---------- GIVEN RECORDS

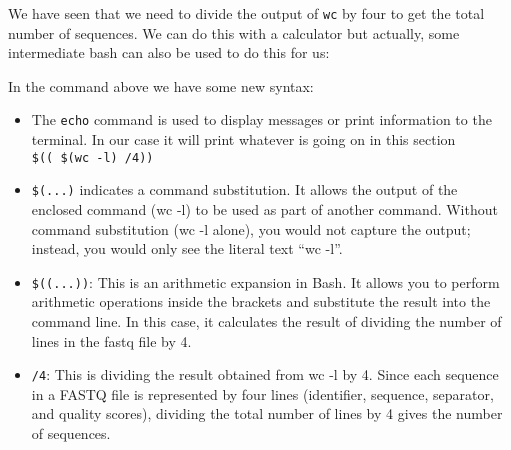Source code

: \documentclass[
  letterpaper,
  DIV=11,
  numbers=noendperiod]{scrreprt}
\newenvironment{Shaded}{}{}
\newcommand{\AttributeTok}[1]{\textcolor[rgb]{0.84,0.23,0.29}{#1}}
\newcommand{\BuiltInTok}[1]{\textcolor[rgb]{0.84,0.23,0.29}{#1}}
\newcommand{\DecValTok}[1]{\textcolor[rgb]{0.00,0.36,0.77}{#1}}
\newcommand{\FunctionTok}[1]{\textcolor[rgb]{0.44,0.26,0.76}{#1}}
\newcommand{\KeywordTok}[1]{\textcolor[rgb]{0.84,0.23,0.29}{#1}}
\newcommand{\NormalTok}[1]{\textcolor[rgb]{0.14,0.16,0.18}{#1}}
\newcommand{\OperatorTok}[1]{\textcolor[rgb]{0.14,0.16,0.18}{#1}}
\newcommand{\VariableTok}[1]{\textcolor[rgb]{0.89,0.38,0.04}{#1}}
\providecommand{\tightlist}{%
  \setlength{\itemsep}{0pt}\setlength{\parskip}{0pt}}\usepackage{longtable,booktabs,array}
\begin{document}
\begin{tcolorbox}[enhanced jigsaw, colframe=quarto-callout-tip-color-frame, colbacktitle=quarto-callout-tip-color!10!white, opacitybacktitle=0.6, breakable, titlerule=0mm, colback=white, toptitle=1mm, leftrule=.75mm, opacityback=0, coltitle=black, left=2mm, toprule=.15mm, bottomtitle=1mm, rightrule=.15mm, title=\textcolor{quarto-callout-tip-color}{\faLightbulb}\hspace{0.5em}{Avanced Tip: better counting}, bottomrule=.15mm, arc=.35mm]

We have seen that we need to divide the output of \texttt{wc} by four to
get the total number of sequences. We can do this with a calculator but
actually, some intermediate bash can also be used to do this for us:

\begin{Shaded}
\end{Shaded}

In the command above we have some new syntax:

\begin{itemize}
\tightlist
\item
  The \texttt{echo} command is used to display messages or print
  information to the terminal. In our case it will print whatever is
  going on in this section \texttt{\$((\ \$(wc\ -l)\ /4))}
\item
  \texttt{\$(...)} indicates a command substitution. It allows the
  output of the enclosed command (wc -l) to be used as part of another
  command. Without command substitution (wc -l alone), you would not
  capture the output; instead, you would only see the literal text ``wc
  -l''.
\item
  \texttt{\$((...))}: This is an arithmetic expansion in Bash. It allows
  you to perform arithmetic operations inside the brackets and
  substitute the result into the command line. In this case, it
  calculates the result of dividing the number of lines in the fastq
  file by 4.
\item
  \texttt{/4}: This is dividing the result obtained from wc -l by 4.
  Since each sequence in a FASTQ file is represented by four lines
  (identifier, sequence, separator, and quality scores), dividing the
  total number of lines by 4 gives the number of sequences.
\end{itemize}

\end{tcolorbox}
\end{document}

--------------------

■ WHAT THE TASK ASKS:
Across the listing above, find all lines where the word "tcolorbox" is present and copy them.

■ ANSWER:
\begin{tcolorbox}[enhanced jigsaw, colframe=quarto-callout-tip-color-frame, colbacktitle=quarto-callout-tip-color!10!white, opacitybacktitle=0.6, breakable, titlerule=0mm, colback=white, toptitle=1mm, leftrule=.75mm, opacityback=0, coltitle=black, left=2mm, toprule=.15mm, bottomtitle=1mm, rightrule=.15mm, title=\textcolor{quarto-callout-tip-color}{\faLightbulb}\hspace{0.5em}{Avanced Tip: better counting}, bottomrule=.15mm, arc=.35mm]
\end{tcolorbox}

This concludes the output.